- **DATASET ENTRIES**:
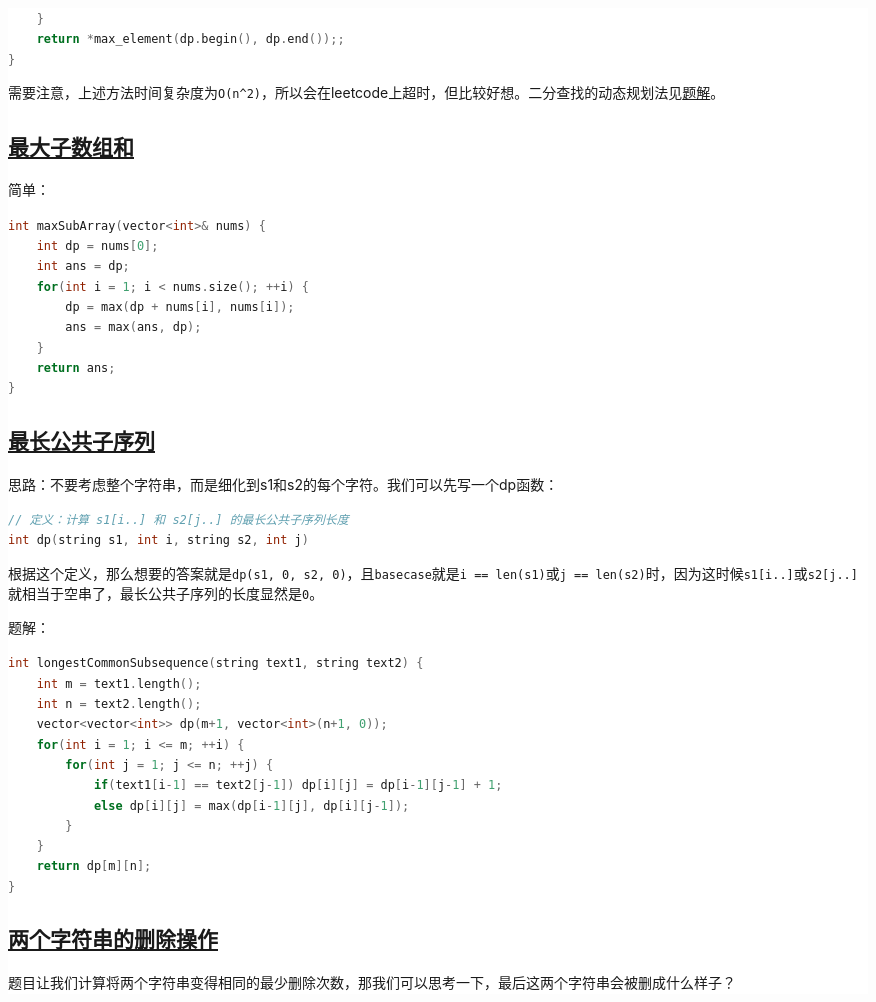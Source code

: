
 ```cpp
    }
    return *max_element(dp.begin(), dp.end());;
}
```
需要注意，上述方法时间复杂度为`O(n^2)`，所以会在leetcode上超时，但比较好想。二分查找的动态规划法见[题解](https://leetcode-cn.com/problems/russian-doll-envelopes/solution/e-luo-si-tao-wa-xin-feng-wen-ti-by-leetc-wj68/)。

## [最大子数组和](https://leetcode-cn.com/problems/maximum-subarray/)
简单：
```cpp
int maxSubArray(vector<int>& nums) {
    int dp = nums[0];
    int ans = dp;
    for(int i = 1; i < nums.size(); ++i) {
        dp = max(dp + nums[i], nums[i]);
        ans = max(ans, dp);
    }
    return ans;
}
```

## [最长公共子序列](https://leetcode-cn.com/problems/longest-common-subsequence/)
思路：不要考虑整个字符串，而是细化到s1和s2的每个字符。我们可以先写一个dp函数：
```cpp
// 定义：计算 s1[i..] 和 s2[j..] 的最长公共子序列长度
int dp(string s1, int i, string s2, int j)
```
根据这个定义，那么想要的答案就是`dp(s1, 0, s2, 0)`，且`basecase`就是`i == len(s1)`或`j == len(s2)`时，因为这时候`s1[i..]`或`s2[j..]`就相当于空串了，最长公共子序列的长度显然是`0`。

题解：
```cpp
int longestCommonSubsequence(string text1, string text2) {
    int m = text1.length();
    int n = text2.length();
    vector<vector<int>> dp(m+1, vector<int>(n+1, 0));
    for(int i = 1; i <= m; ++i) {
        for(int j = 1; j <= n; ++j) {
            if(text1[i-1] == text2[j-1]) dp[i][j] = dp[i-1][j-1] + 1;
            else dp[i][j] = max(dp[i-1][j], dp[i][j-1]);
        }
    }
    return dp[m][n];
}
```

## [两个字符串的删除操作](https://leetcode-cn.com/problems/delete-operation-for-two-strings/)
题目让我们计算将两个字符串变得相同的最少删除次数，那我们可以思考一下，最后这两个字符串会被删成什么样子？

- **REQUIRED WORK**:
What is needed is an exact copy of all the data, with no images in it.

- **THE ANSWER**:
Source code

:
 ```cpp
    }
    return *max_element(dp.begin(), dp.end());;
}
```
需要注意，上述方法时间复杂度为`O(n^2)`，所以会在leetcode上超时，但比较好想。二分查找的动态规划法见[题解](https://leetcode-cn.com/problems/russian-doll-envelopes/solution/e-luo-si-tao-wa-xin-feng-wen-ti-by-leetc-wj68/)。

## [最大子数组和](https://leetcode-cn.com/problems/maximum-subarray/)
简单：
```cpp
int maxSubArray(vector<int>& nums) {
    int dp = nums[0];
    int ans = dp;
    for(int i = 1; i < nums.size(); ++i) {
        dp = max(dp + nums[i], nums[i]);
        ans = max(ans, dp);
    }
    return ans;
}
```

## [最长公共子序列](https://leetcode-cn.com/problems/longest-common-subsequence/)
思路：不要考虑整个字符串，而是细化到s1和s2的每个字符。我们可以先写一个dp函数：
```cpp
// 定义：计算 s1[i..] 和 s2[j..] 的最长公共子序列长度
int dp(string s1, int i, string s2, int j)
```
根据这个定义，那么想要的答案就是`dp(s1, 0, s2, 0)`，且`basecase`就是`i == len(s1)`或`j == len(s2)`时，因为这时候`s1[i..]`或`s2[j..]`就相当于空串了，最长公共子序列的长度显然是`0`。

题解：
```cpp
int longestCommonSubsequence(string text1, string text2) {
    int m = text1.length();
    int n = text2.length();
    vector<vector<int>> dp(m+1, vector<int>(n+1, 0));
    for(int i = 1; i <= m; ++i) {
        for(int j = 1; j <= n; ++j) {
            if(text1[i-1] == text2[j-1]) dp[i][j] = dp[i-1][j-1] + 1;
            else dp[i][j] = max(dp[i-1][j], dp[i][j-1]);
        }
    }
    return dp[m][n];
}
```

## [两个字符串的删除操作](https://leetcode-cn.com/problems/delete-operation-for-two-strings/)
题目让我们计算将两个字符串变得相同的最少删除次数，那我们可以思考一下，最后这两个字符串会被删成什么样子？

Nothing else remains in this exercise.